■ Try it
Every record must come back unchanged, apart from the pictures, which are dropped.

━━ Data extracts ━━

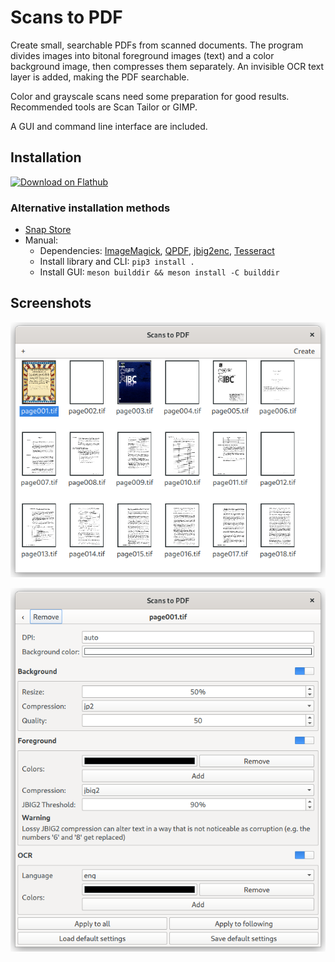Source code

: # Scans to PDF

Create small, searchable PDFs from scanned documents.
The program divides images into bitonal foreground images (text)
and a color background image, then compresses them separately.
An invisible OCR text layer is added, making the PDF searchable.

Color and grayscale scans need some preparation for good results.
Recommended tools are Scan Tailor or GIMP.

A GUI and command line interface are included.

## Installation

<a href='https://flathub.org/apps/details/com.github.unrud.djpdf'><img width='240' alt='Download on Flathub' src='https://flathub.org/assets/badges/flathub-badge-en.png'/></a>

### Alternative installation methods

  * [Snap Store](https://snapcraft.io/djpdf)
  * Manual:
      * Dependencies: [ImageMagick](http://www.imagemagick.org/), [QPDF](https://github.com/qpdf/qpdf),
        [jbig2enc](https://github.com/agl/jbig2enc), [Tesseract](https://github.com/tesseract-ocr/tesseract)
      * Install library and CLI: `pip3 install .`
      * Install GUI: `meson builddir && meson install -C builddir`

## Screenshots

![screenshot 1](https://raw.githubusercontent.com/Unrud/djpdf/master/screenshots/1.png)

![screenshot 2](https://raw.githubusercontent.com/Unrud/djpdf/master/screenshots/2.png)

━━━

■ Solution for this problem
Source code

: # Scans to PDF

Create small, searchable PDFs from scanned documents.
The program divides images into bitonal foreground images (text)
and a color background image, then compresses them separately.
An invisible OCR text layer is added, making the PDF searchable.

Color and grayscale scans need some preparation for good results.
Recommended tools are Scan Tailor or GIMP.

A GUI and command line interface are included.

## Installation

<a href='https://flathub.org/apps/details/com.github.unrud.djpdf'><img width='240' alt='Download on Flathub' src='https://flathub.org/assets/badges/flathub-badge-en.png'/></a>

### Alternative installation methods

  * [Snap Store](https://snapcraft.io/djpdf)
  * Manual:
      * Dependencies: [ImageMagick](http://www.imagemagick.org/), [QPDF](https://github.com/qpdf/qpdf),
        [jbig2enc](https://github.com/agl/jbig2enc), [Tesseract](https://github.com/tesseract-ocr/tesseract)
      * Install library and CLI: `pip3 install .`
      * Install GUI: `meson builddir && meson install -C builddir`

## Screenshots

![screenshot 1](https://raw.githubusercontent.com/Unrud/djpdf/master/screenshots/1.png)

![screenshot 2](https://raw.githubusercontent.com/Unrud/djpdf/master/screenshots/2.png)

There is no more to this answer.